_TASK DIRECTIONS_. Copy from the first line below down to and including the line with "<p>UDP does not". Skip the pictures.

:: EXTRACTED RECORDS ::

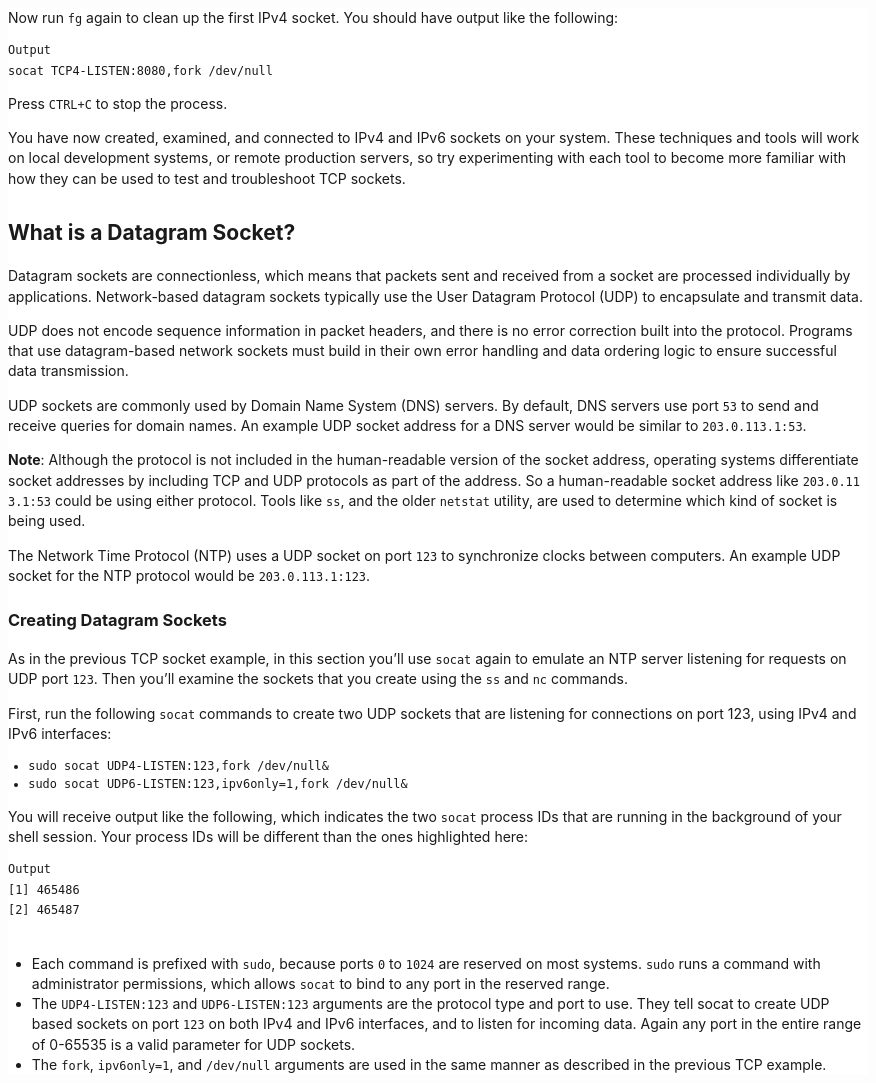 <p>Now run <code>fg</code> again to clean up the first IPv4 socket. You should have output like the following:</p>
<pre class="code-pre "><code><div class="secondary-code-label " title="Output">Output</div>socat TCP4-LISTEN:8080,fork /dev/null
</code></pre>
<p>Press <code>CTRL+C</code> to stop the process.</p>

<p>You have now created, examined, and connected to IPv4 and IPv6 sockets on your system. These techniques and tools will work on local development systems, or remote production servers, so try experimenting with each tool to become more familiar with how they can be used to test and troubleshoot TCP sockets.</p>

<h2 id="what-is-a-datagram-socket">What is a Datagram Socket?</h2>

<p>Datagram sockets are connectionless, which means that packets sent and received from a socket are processed individually by applications. Network-based datagram sockets typically use the User Datagram Protocol (UDP) to encapsulate and transmit data.</p>

<p>UDP does not encode sequence information in packet headers, and there is no error correction built into the protocol. Programs that use datagram-based network sockets must build in their own error handling and data ordering logic to ensure successful data transmission. </p>

<p>UDP sockets are commonly used by Domain Name System (DNS) servers. By default, DNS servers use port <code>53</code> to send and receive queries for domain names. An example UDP socket address for a DNS server would be similar to <code>203.0.113.1:53</code>. </p>

<p><span class='note'><strong>Note</strong>: Although the protocol is not included in the human-readable version of the socket address, operating systems differentiate socket addresses by including TCP and UDP protocols as part of the address. So a human-readable socket address like <code>203.0.113.1:53</code> could be using either protocol. Tools like <code>ss</code>, and the older <code>netstat</code> utility, are used to determine which kind of socket is being used.<br></span></p>

<p>The Network Time Protocol (NTP) uses a UDP socket on port <code>123</code> to synchronize clocks between computers. An example UDP socket for the NTP protocol would be <code>203.0.113.1:123</code>.</p>

<h3 id="creating-datagram-sockets">Creating Datagram Sockets</h3>

<p>As in the previous TCP socket example, in this section you’ll use <code>socat</code> again to emulate an NTP server listening for requests on UDP port <code>123</code>. Then you’ll examine the sockets that you create using the <code>ss</code> and <code>nc</code> commands. </p>

<p>First, run the following <code>socat</code> commands to create two UDP sockets that are listening for connections on port 123, using IPv4 and IPv6 interfaces:</p>
<pre class="code-pre command prefixed"><code class="code-highlight language-bash"><ul class="prefixed"><li class="line" data-prefix="$">sudo socat UDP4-LISTEN:123,fork /dev/null&amp;
</li><li class="line" data-prefix="$">sudo socat UDP6-LISTEN:123,ipv6only=1,fork /dev/null&amp;
</li></ul></code></pre>
<p>You will receive output like the following, which indicates the two <code>socat</code> process IDs that are running in the background of your shell session. Your process IDs will be different than the ones highlighted here:</p>
<pre class="code-pre "><code><div class="secondary-code-label " title="Output">Output</div>[1] <span class="highlight">465486</span>
[2] <span class="highlight">465487</span>

</code></pre>
<ul>
<li>Each command is prefixed with <code>sudo</code>, because ports <code>0</code> to <code>1024</code> are reserved on most systems. <code>sudo</code> runs a command with administrator permissions, which allows <code>socat</code> to bind to any port in the reserved range.</li>
<li>The <code>UDP4-LISTEN:123</code> and <code>UDP6-LISTEN:123</code> arguments are the protocol type and port to use. They tell socat to create UDP based sockets on port <code>123</code> on both IPv4 and IPv6 interfaces, and to listen for incoming data. Again any port in the entire range of 0-65535 is a valid parameter for UDP sockets.</li>
<li>The <code>fork</code>, <code>ipv6only=1</code>, and <code>/dev/null</code> arguments are used in the same manner as described in the previous TCP example.</li>
</ul>
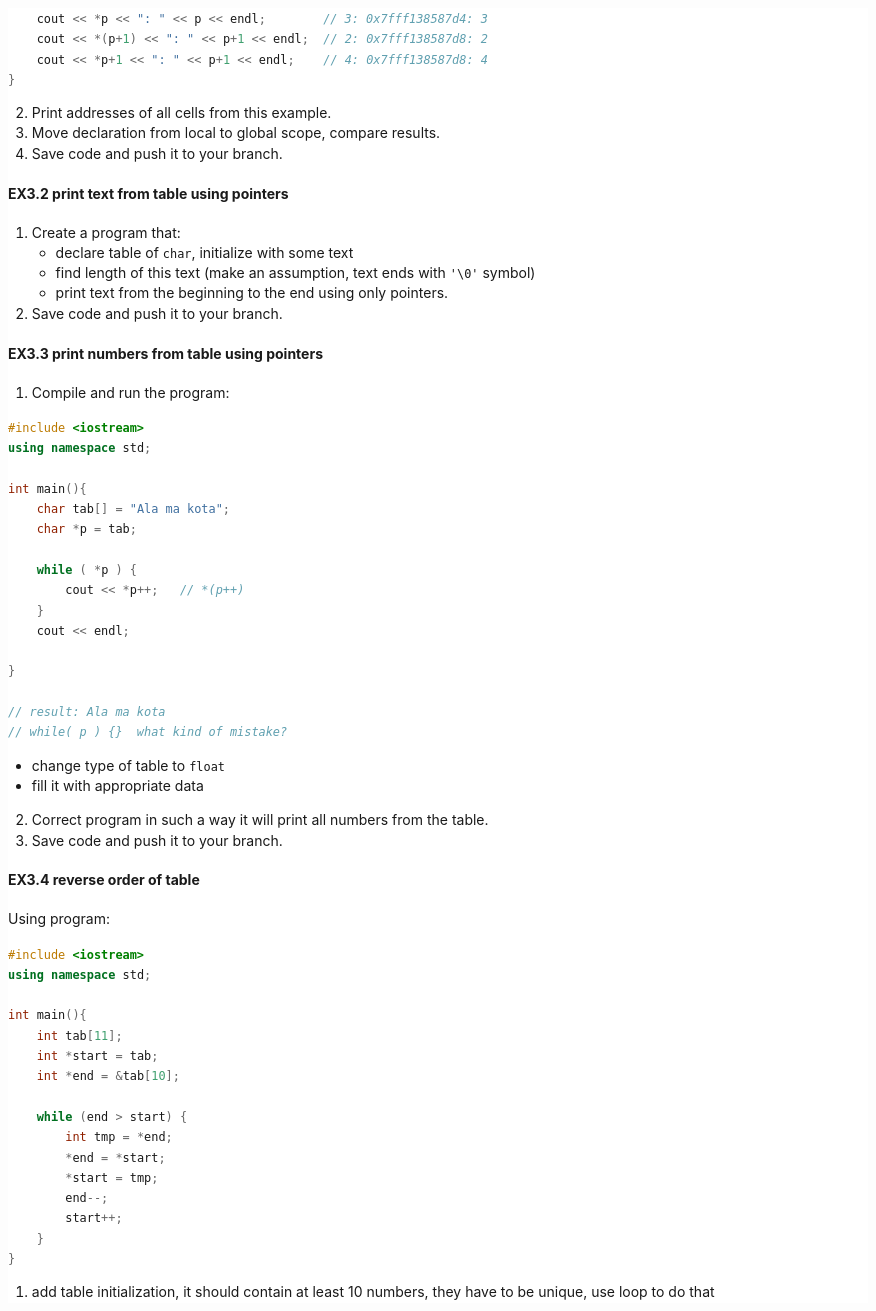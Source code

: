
 ```cpp
    cout << *p << ": " << p << endl;        // 3: 0x7fff138587d4: 3
    cout << *(p+1) << ": " << p+1 << endl;  // 2: 0x7fff138587d8: 2
    cout << *p+1 << ": " << p+1 << endl;    // 4: 0x7fff138587d8: 4
}
```
2. Print addresses of all cells from this example.
3. Move declaration from local to global scope, compare results.
4. Save code and push it to your branch.

#### EX3.2 print text from table using pointers
1. Create a program that:
    * declare table of `char`, initialize with some text
    * find length of this text (make an assumption, text ends with `'\0'` symbol)
    * print text from the beginning to the end using only pointers.
2. Save code and push it to your branch.

#### EX3.3 print numbers from table using pointers
1. Compile and run the program:

```cpp
#include <iostream>
using namespace std;

int main(){
    char tab[] = "Ala ma kota";
    char *p = tab;

    while ( *p ) {
        cout << *p++;   // *(p++)
    }
    cout << endl;

}

// result: Ala ma kota
// while( p ) {}  what kind of mistake?
```
   - change type of table to `float`
   - fill it with appropriate data
    
2. Correct program in such a way it will print all numbers from the table.
3. Save code and push it to your branch.

#### EX3.4 reverse order of table
Using program:
```cpp
#include <iostream>
using namespace std;

int main(){
    int tab[11];
    int *start = tab;
    int *end = &tab[10];

    while (end > start) {
        int tmp = *end;
        *end = *start;
        *start = tmp;
        end--;
        start++;
    }
}
```
1. add table initialization, it should contain at least 10 numbers, they have to be unique, use loop to do that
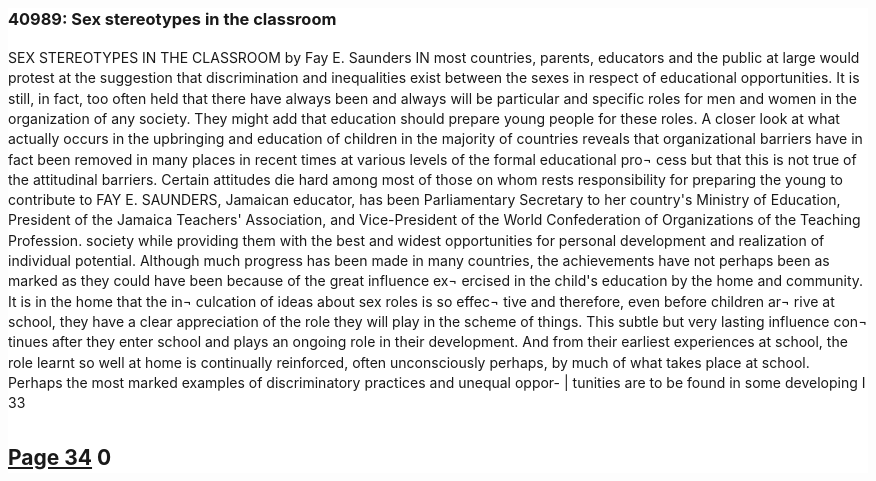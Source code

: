 
### 40989: Sex stereotypes in the classroom
SEX STEREOTYPES
IN THE CLASSROOM
by Fay E. Saunders
IN most countries, parents, educators
and the public at large would protest
at the suggestion that discrimination
and inequalities exist between the sexes in
respect of educational opportunities. It is
still, in fact, too often held that there have
always been and always will be particular
and specific roles for men and women in the
organization of any society. They might add
that education should prepare young people
for these roles.
A closer look at what actually occurs in
the upbringing and education of children in
the majority of countries reveals that
organizational barriers have in fact been
removed in many places in recent times at
various levels of the formal educational pro¬
cess but that this is not true of the attitudinal
barriers. Certain attitudes die hard among
most of those on whom rests responsibility
for preparing the young to contribute to
FAY E. SAUNDERS, Jamaican educator, has
been Parliamentary Secretary to her country's
Ministry of Education, President of the Jamaica
Teachers' Association, and Vice-President of the
World Confederation of Organizations of the
Teaching Profession.
society while providing them with the best
and widest opportunities for personal
development and realization of individual
potential.
Although much progress has been made
in many countries, the achievements have
not perhaps been as marked as they could
have been because of the great influence ex¬
ercised in the child's education by the home
and community. It is in the home that the in¬
culcation of ideas about sex roles is so effec¬
tive and therefore, even before children ar¬
rive at school, they have a clear appreciation
of the role they will play in the scheme of
things.
This subtle but very lasting influence con¬
tinues after they enter school and plays an
ongoing role in their development.
And from their earliest experiences at
school, the role learnt so well at home is
continually reinforced, often unconsciously
perhaps, by much of what takes place at
school.
Perhaps the most marked examples of
discriminatory practices and unequal oppor- |
tunities are to be found in some developing I
33
## [Page 34](https://demo.humlab.umu.se/courier/074756engo.pdf#page=34) 0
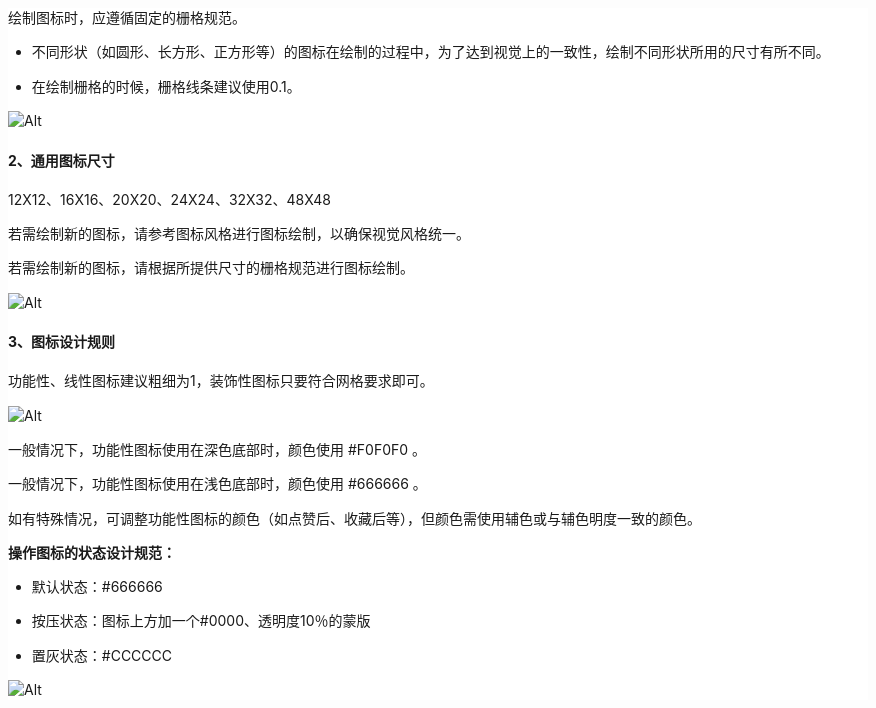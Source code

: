 绘制图标时，应遵循固定的栅格规范。
  
* 不同形状（如圆形、长方形、正方形等）的图标在绘制的过程中，为了达到视觉上的一致性，绘制不同形状所用的尺寸有所不同。

* 在绘制栅格的时候，栅格线条建议使用0.1。

![Alt](https://i.loli.net/2020/03/10/Io2YpmLuvXsRzht.jpg)


####  2、通用图标尺寸

12X12、16X16、20X20、24X24、32X32、48X48

若需绘制新的图标，请参考图标风格进行图标绘制，以确保视觉风格统一。

若需绘制新的图标，请根据所提供尺寸的栅格规范进行图标绘制。

![Alt](https://i.loli.net/2020/03/10/5ih4mQAcP2IHMp7.jpg)

#### 3、图标设计规则

功能性、线性图标建议粗细为1，装饰性图标只要符合网格要求即可。

![Alt](https://i.loli.net/2020/03/10/gJwSRLMlsarIvNT.jpg)


一般情况下，功能性图标使用在深色底部时，颜色使用 #F0F0F0 。

一般情况下，功能性图标使用在浅色底部时，颜色使用 #666666 。

如有特殊情况，可调整功能性图标的颜色（如点赞后、收藏后等），但颜色需使用辅色或与辅色明度一致的颜色。

**操作图标的状态设计规范：**

* 默认状态：#666666

* 按压状态：图标上方加一个#0000、透明度10％的蒙版

* 置灰状态：#CCCCCC

![Alt](https://i.loli.net/2020/03/10/Q6dqpBofOWP8DeA.jpg)
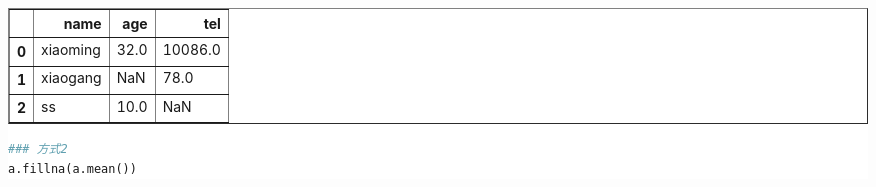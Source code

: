 


<div>
<style scoped>
    .dataframe tbody tr th:only-of-type {
        vertical-align: middle;
    }

    .dataframe tbody tr th {
        vertical-align: top;
    }
    
    .dataframe thead th {
        text-align: right;
    }
</style>
<table border="1" class="dataframe">
  <thead>
    <tr style="text-align: right;">
      <th></th>
      <th>name</th>
      <th>age</th>
      <th>tel</th>
    </tr>
  </thead>
  <tbody>
    <tr>
      <th>0</th>
      <td>xiaoming</td>
      <td>32.0</td>
      <td>10086.0</td>
    </tr>
    <tr>
      <th>1</th>
      <td>xiaogang</td>
      <td>NaN</td>
      <td>78.0</td>
    </tr>
    <tr>
      <th>2</th>
      <td>ss</td>
      <td>10.0</td>
      <td>NaN</td>
    </tr>
  </tbody>
</table>
</div>




```python
### 方式2
a.fillna(a.mean())
```
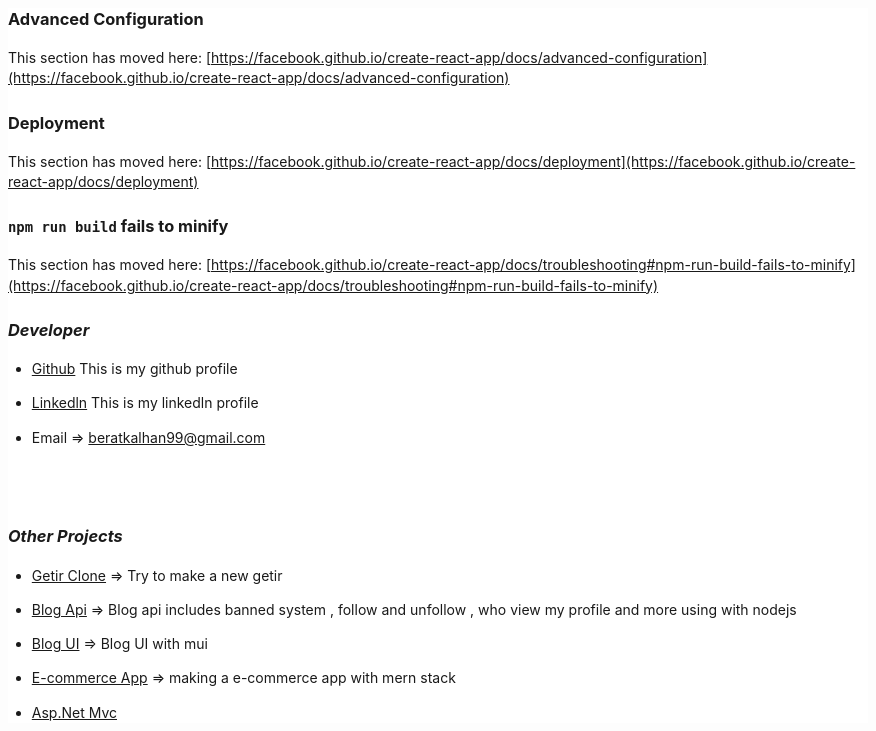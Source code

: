 ### Advanced Configuration

This section has moved here: [https://facebook.github.io/create-react-app/docs/advanced-configuration](https://facebook.github.io/create-react-app/docs/advanced-configuration)

### Deployment

This section has moved here: [https://facebook.github.io/create-react-app/docs/deployment](https://facebook.github.io/create-react-app/docs/deployment)

### `npm run build` fails to minify

This section has moved here: [https://facebook.github.io/create-react-app/docs/troubleshooting#npm-run-build-fails-to-minify](https://facebook.github.io/create-react-app/docs/troubleshooting#npm-run-build-fails-to-minify)


### **_Developer_**

* [Github](https://github.com/bekalhan) This is my github profile

* [Linkedln](https://www.linkedin.com/in/berat-kalhan-76a1391ba/) This is my  linkedln profile

* Email => beratkalhan99@gmail.com


<br><br>

### **_Other Projects_**

* [Getir Clone](https://github.com/bekalhan/getir-clone) => Try to make a new getir 

* [Blog Api](https://github.com/bekalhan/REBlog) => Blog api includes banned system , follow and unfollow , who view my profile and more using with nodejs

* [Blog UI](https://github.com/bekalhan/REBlog-Client) => Blog UI with mui

* [E-commerce App](https://github.com/bekalhan/technology) => making a e-commerce app with mern stack

* [Asp.Net Mvc](https://github.com/bekalhan/aspnet-mvc)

:::

_RESPONSE TO THE EXERCISE_.
 <p>Now run <code>fg</code> again to clean up the first IPv4 socket. You should have output like the following:</p>
<pre class="code-pre "><code><div class="secondary-code-label " title="Output">Output</div>socat TCP4-LISTEN:8080,fork /dev/null
</code></pre>
<p>Press <code>CTRL+C</code> to stop the process.</p>

<p>You have now created, examined, and connected to IPv4 and IPv6 sockets on your system. These techniques and tools will work on local development systems, or remote production servers, so try experimenting with each tool to become more familiar with how they can be used to test and troubleshoot TCP sockets.</p>

<h2 id="what-is-a-datagram-socket">What is a Datagram Socket?</h2>

<p>Datagram sockets are connectionless, which means that packets sent and received from a socket are processed individually by applications. Network-based datagram sockets typically use the User Datagram Protocol (UDP) to encapsulate and transmit data.</p>

<p>UDP does not encode sequence information in packet headers, and there is no error correction built into the protocol. Programs that use datagram-based network sockets must build in their own error handling and data ordering logic to ensure successful data transmission. </p>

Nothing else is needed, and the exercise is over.